Shah, the founder of the luxury fashion brand Elan, was granted bail in two cases of vandalism and arson by the Lahore High Court (LHC) on Wednesday, her lawyer said, adding that police had told the court on Oct. 10 that she was not wanted in any other case.
Shah was arrested on May 25 after being on the run for almost two weeks following the May 9 violence, when angry Khan supporters attacked government and military properties in many parts of the country after his brief arrest in a land graft case.
Shah was accused in two cases of vandalism and arson at the Lahore Corps Commander House as well as the Askari Tower in Gulberg. The fashion designer denies any wrongdoing and says she protested peacefully.

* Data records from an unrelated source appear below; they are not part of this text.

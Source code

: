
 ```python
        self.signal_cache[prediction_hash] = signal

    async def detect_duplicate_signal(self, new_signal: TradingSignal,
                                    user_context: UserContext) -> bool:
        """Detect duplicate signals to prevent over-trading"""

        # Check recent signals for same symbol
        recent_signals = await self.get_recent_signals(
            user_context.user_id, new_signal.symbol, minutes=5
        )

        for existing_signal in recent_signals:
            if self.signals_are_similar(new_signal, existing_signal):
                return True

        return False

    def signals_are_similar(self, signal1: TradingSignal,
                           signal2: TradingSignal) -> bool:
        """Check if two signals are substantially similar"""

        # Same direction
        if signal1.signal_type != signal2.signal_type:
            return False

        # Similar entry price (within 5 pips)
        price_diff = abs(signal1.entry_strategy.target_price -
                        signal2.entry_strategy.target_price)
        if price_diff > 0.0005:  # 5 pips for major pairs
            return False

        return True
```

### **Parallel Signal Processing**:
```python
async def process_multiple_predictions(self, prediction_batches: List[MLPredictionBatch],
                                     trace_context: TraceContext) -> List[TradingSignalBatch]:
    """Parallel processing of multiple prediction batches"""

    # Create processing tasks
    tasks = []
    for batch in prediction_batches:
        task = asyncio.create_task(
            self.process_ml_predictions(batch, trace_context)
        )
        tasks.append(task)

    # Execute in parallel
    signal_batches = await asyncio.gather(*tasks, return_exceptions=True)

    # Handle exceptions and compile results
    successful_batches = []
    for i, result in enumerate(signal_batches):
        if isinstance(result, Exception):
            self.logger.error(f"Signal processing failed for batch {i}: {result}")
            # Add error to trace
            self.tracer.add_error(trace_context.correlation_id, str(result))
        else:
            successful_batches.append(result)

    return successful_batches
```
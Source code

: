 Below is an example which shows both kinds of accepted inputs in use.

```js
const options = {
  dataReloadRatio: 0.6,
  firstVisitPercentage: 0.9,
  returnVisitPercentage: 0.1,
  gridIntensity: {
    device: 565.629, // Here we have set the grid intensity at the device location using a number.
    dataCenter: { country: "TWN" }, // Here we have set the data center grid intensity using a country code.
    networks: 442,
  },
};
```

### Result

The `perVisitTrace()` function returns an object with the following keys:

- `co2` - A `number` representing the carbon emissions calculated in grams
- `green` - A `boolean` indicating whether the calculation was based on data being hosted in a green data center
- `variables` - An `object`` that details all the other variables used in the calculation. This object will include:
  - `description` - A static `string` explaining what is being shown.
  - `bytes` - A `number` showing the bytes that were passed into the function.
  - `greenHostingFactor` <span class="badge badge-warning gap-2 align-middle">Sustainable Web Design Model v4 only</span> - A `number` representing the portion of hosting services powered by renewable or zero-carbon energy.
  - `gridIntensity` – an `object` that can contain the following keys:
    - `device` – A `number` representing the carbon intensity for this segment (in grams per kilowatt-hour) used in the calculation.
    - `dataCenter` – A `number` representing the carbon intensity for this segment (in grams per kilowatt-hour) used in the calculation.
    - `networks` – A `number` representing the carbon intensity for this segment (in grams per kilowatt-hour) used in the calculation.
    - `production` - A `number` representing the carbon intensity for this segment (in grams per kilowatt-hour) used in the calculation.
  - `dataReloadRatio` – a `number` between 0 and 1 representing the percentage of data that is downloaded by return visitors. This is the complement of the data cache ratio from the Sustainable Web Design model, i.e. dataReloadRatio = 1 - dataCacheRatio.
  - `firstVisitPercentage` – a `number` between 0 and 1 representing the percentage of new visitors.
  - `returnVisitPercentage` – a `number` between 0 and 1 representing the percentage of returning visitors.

"The circus continues: #KhadijahShah got bail from #LHC but she has not been released," Sameer Khosa, her lawyer, wrote on social media platform X.

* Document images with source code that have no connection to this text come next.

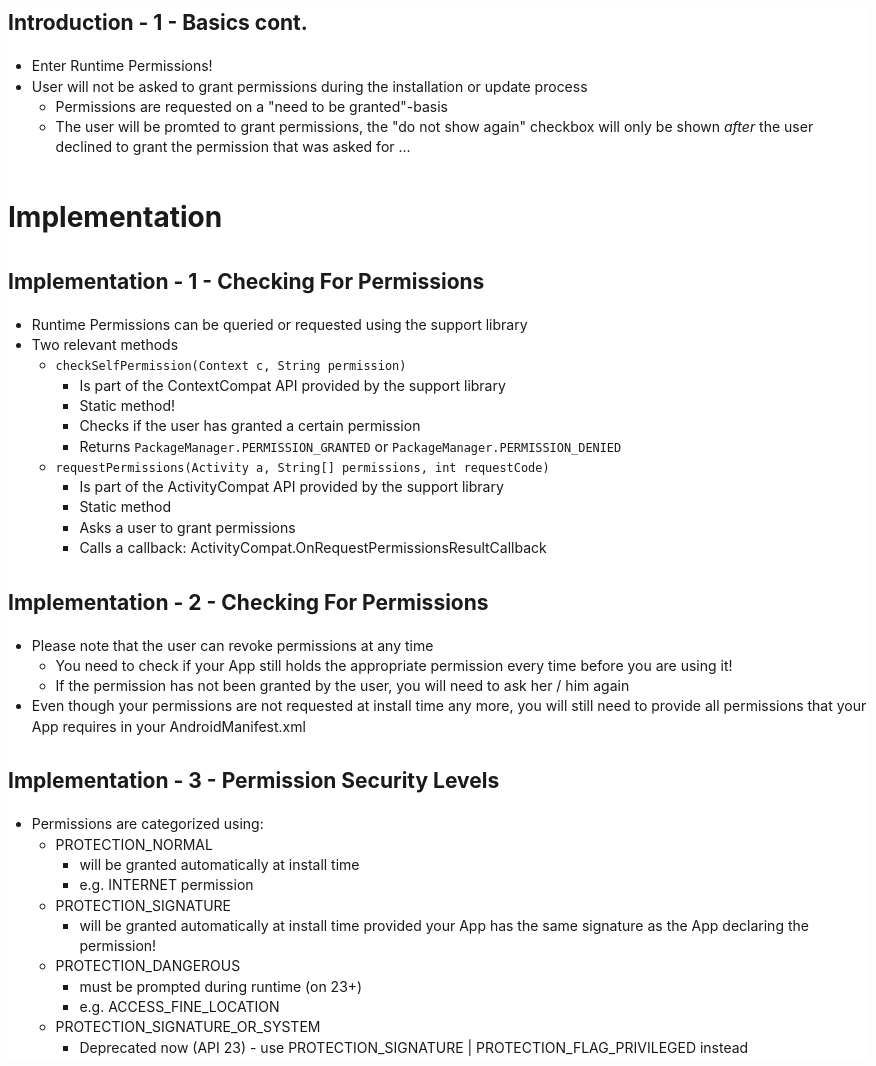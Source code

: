 ## Introduction - 1 - Basics cont.

* Enter Runtime Permissions!
* User will not be asked to grant permissions during the installation or update process
    * Permissions are requested on a "need to be granted"-basis
    * The user will be promted to grant permissions, the "do not show again" checkbox will only be shown _after_ the user declined to grant the permission that was asked for ...

# Implementation

## Implementation - 1 - Checking For Permissions

* Runtime Permissions can be queried or requested using the support library
* Two relevant methods
    * ```checkSelfPermission(Context c, String permission)```
        * Is part of the ContextCompat API provided by the support library
        * Static method!
        * Checks if the user has granted a certain permission
        * Returns ```PackageManager.PERMISSION_GRANTED``` or ```PackageManager.PERMISSION_DENIED```
    * ```requestPermissions(Activity a, String[] permissions, int requestCode)```
        * Is part of the ActivityCompat API provided by the support library
        * Static method
        * Asks a user to grant permissions
        * Calls a callback: ActivityCompat.OnRequestPermissionsResultCallback

## Implementation - 2 - Checking For Permissions

* Please note that the user can revoke permissions at any time
    * You need to check if your App still holds the appropriate permission every time before you are using it!
    * If the permission has not been granted by the user, you will need to ask her / him again
* Even though your permissions are not requested at install time any more, you will still need to provide all permissions that your App requires in your AndroidManifest.xml

## Implementation - 3 - Permission Security Levels

* Permissions are categorized using:
    * PROTECTION_NORMAL
        * will be granted automatically at install time
        * e.g. INTERNET permission
    * PROTECTION_SIGNATURE
        * will be granted automatically at install time provided your App has the same signature as the App declaring the permission!
    * PROTECTION_DANGEROUS
        * must be prompted during runtime (on 23+)
        * e.g. ACCESS_FINE_LOCATION
    * PROTECTION_SIGNATURE_OR_SYSTEM
        * Deprecated now (API 23) - use PROTECTION_SIGNATURE | PROTECTION_FLAG_PRIVILEGED instead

"The LHC ordered that she not be harassed. Yet, they have sought from #ATC to interrogate her in another #FIR now."
He did not specify the details of the new case registered against Shah.
Her brother, Asif Nawaz Shah, took to Twitter to lament that Shah's daughter was without her mother for the past five months.

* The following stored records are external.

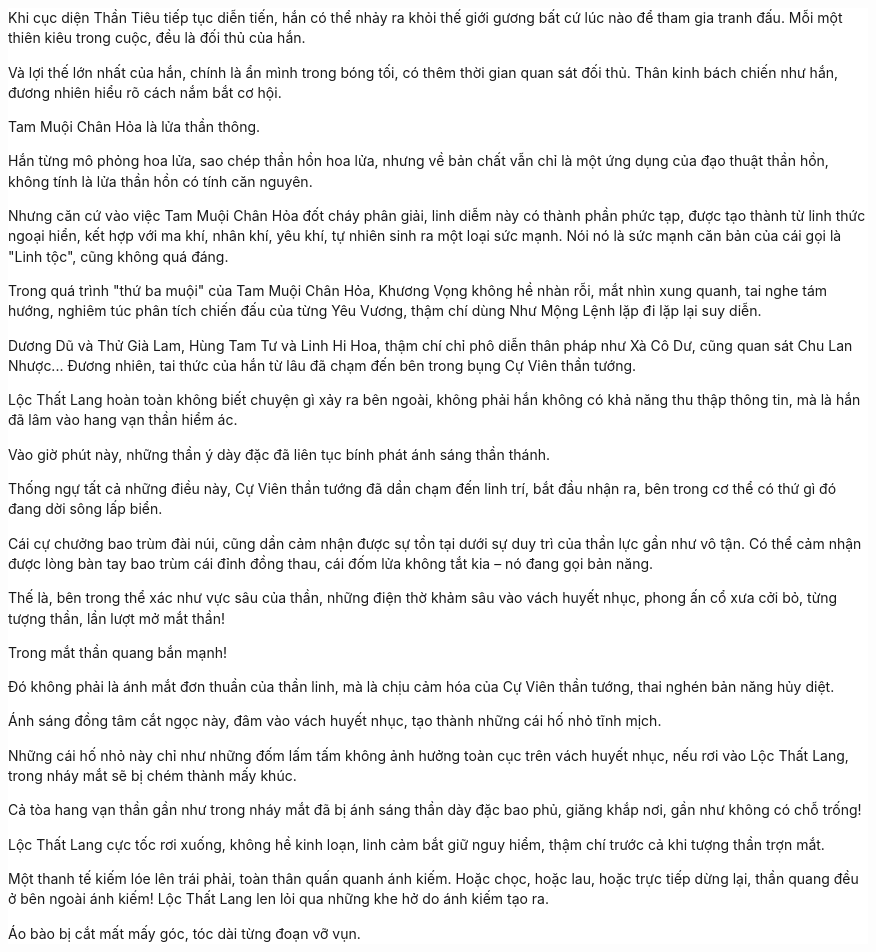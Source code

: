 Khi cục diện Thần Tiêu tiếp tục diễn tiến, hắn có thể nhảy ra khỏi thế giới gương bất cứ lúc nào để tham gia tranh đấu. Mỗi một thiên kiêu trong cuộc, đều là đối thủ của hắn.

Và lợi thế lớn nhất của hắn, chính là ẩn mình trong bóng tối, có thêm thời gian quan sát đối thủ. Thân kinh bách chiến như hắn, đương nhiên hiểu rõ cách nắm bắt cơ hội.

Tam Muội Chân Hỏa là lửa thần thông.

Hắn từng mô phỏng hoa lửa, sao chép thần hồn hoa lửa, nhưng về bản chất vẫn chỉ là một ứng dụng của đạo thuật thần hồn, không tính là lửa thần hồn có tính căn nguyên.

Nhưng căn cứ vào việc Tam Muội Chân Hỏa đốt cháy phân giải, linh diễm này có thành phần phức tạp, được tạo thành từ linh thức ngoại hiển, kết hợp với ma khí, nhân khí, yêu khí, tự nhiên sinh ra một loại sức mạnh. Nói nó là sức mạnh căn bản của cái gọi là "Linh tộc", cũng không quá đáng.

Trong quá trình "thứ ba muội" của Tam Muội Chân Hỏa, Khương Vọng không hề nhàn rỗi, mắt nhìn xung quanh, tai nghe tám hướng, nghiêm túc phân tích chiến đấu của từng Yêu Vương, thậm chí dùng Như Mộng Lệnh lặp đi lặp lại suy diễn.

Dương Dũ và Thử Già Lam, Hùng Tam Tư và Linh Hi Hoa, thậm chí chỉ phô diễn thân pháp như Xà Cô Dư, cũng quan sát Chu Lan Nhược... Đương nhiên, tai thức của hắn từ lâu đã chạm đến bên trong bụng Cự Viên thần tướng.

Lộc Thất Lang hoàn toàn không biết chuyện gì xảy ra bên ngoài, không phải hắn không có khả năng thu thập thông tin, mà là hắn đã lâm vào hang vạn thần hiểm ác.

Vào giờ phút này, những thần ý dày đặc đã liên tục bính phát ánh sáng thần thánh.

Thống ngự tất cả những điều này, Cự Viên thần tướng đã dần chạm đến linh trí, bắt đầu nhận ra, bên trong cơ thể có thứ gì đó đang dời sông lấp biển.

Cái cự chưởng bao trùm đài núi, cũng dần cảm nhận được sự tồn tại dưới sự duy trì của thần lực gần như vô tận. Có thể cảm nhận được lòng bàn tay bao trùm cái đỉnh đồng thau, cái đốm lửa không tắt kia – nó đang gọi bản năng.

Thế là, bên trong thể xác như vực sâu của thần, những điện thờ khảm sâu vào vách huyết nhục, phong ấn cổ xưa cởi bỏ, từng tượng thần, lần lượt mở mắt thần!

Trong mắt thần quang bắn mạnh!

Đó không phải là ánh mắt đơn thuần của thần linh, mà là chịu cảm hóa của Cự Viên thần tướng, thai nghén bản năng hủy diệt.

Ánh sáng đồng tâm cắt ngọc này, đâm vào vách huyết nhục, tạo thành những cái hố nhỏ tĩnh mịch.

Những cái hố nhỏ này chỉ như những đốm lấm tấm không ảnh hưởng toàn cục trên vách huyết nhục, nếu rơi vào Lộc Thất Lang, trong nháy mắt sẽ bị chém thành mấy khúc.

Cả tòa hang vạn thần gần như trong nháy mắt đã bị ánh sáng thần dày đặc bao phủ, giăng khắp nơi, gần như không có chỗ trống!

Lộc Thất Lang cực tốc rơi xuống, không hề kinh loạn, linh cảm bắt giữ nguy hiểm, thậm chí trước cả khi tượng thần trợn mắt.

Một thanh tế kiếm lóe lên trái phải, toàn thân quấn quanh ánh kiếm. Hoặc chọc, hoặc lau, hoặc trực tiếp dừng lại, thần quang đều ở bên ngoài ánh kiếm! Lộc Thất Lang len lỏi qua những khe hở do ánh kiếm tạo ra.

Áo bào bị cắt mất mấy góc, tóc dài từng đoạn vỡ vụn.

"The Pakistani authorities continue to display full-chested disregard and contempt for our constitution, for justice, for due process, for civil liberties," he wrote on X.
Shah's husband, Jehanzeb Amin, confirmed his wife had not been released and that an anti-terror court had ordered that she be investigated in another case.
"She remains incarcerated and her children are devastated," he said.
Shah is the daughter of Dr. Salman Shah, a member of the finance team of former military ruler General Pervez Musharraf. Her father had also served as an adviser in the Punjab government during Khan’s tenure as prime minister. She is the granddaughter of a former Pakistani army chief.
Many Khan supporters and aides have been rearrested in new cases in recent months moments after getting bail.
Khan, who is serving a three-year jail sentence in a separate graft case, says a slew of legal cases against him since he was ousted from office in a parliamentary vote of no-confidence in 2022 are fabricated and politically motivated. The former prime minister also alleges that his associates are being forced out of his Pakistan Tehreek-e-Insaf (PTI) party under duress by the military in a maneuver to dismantle his party before elections scheduled early next year. The army denies this.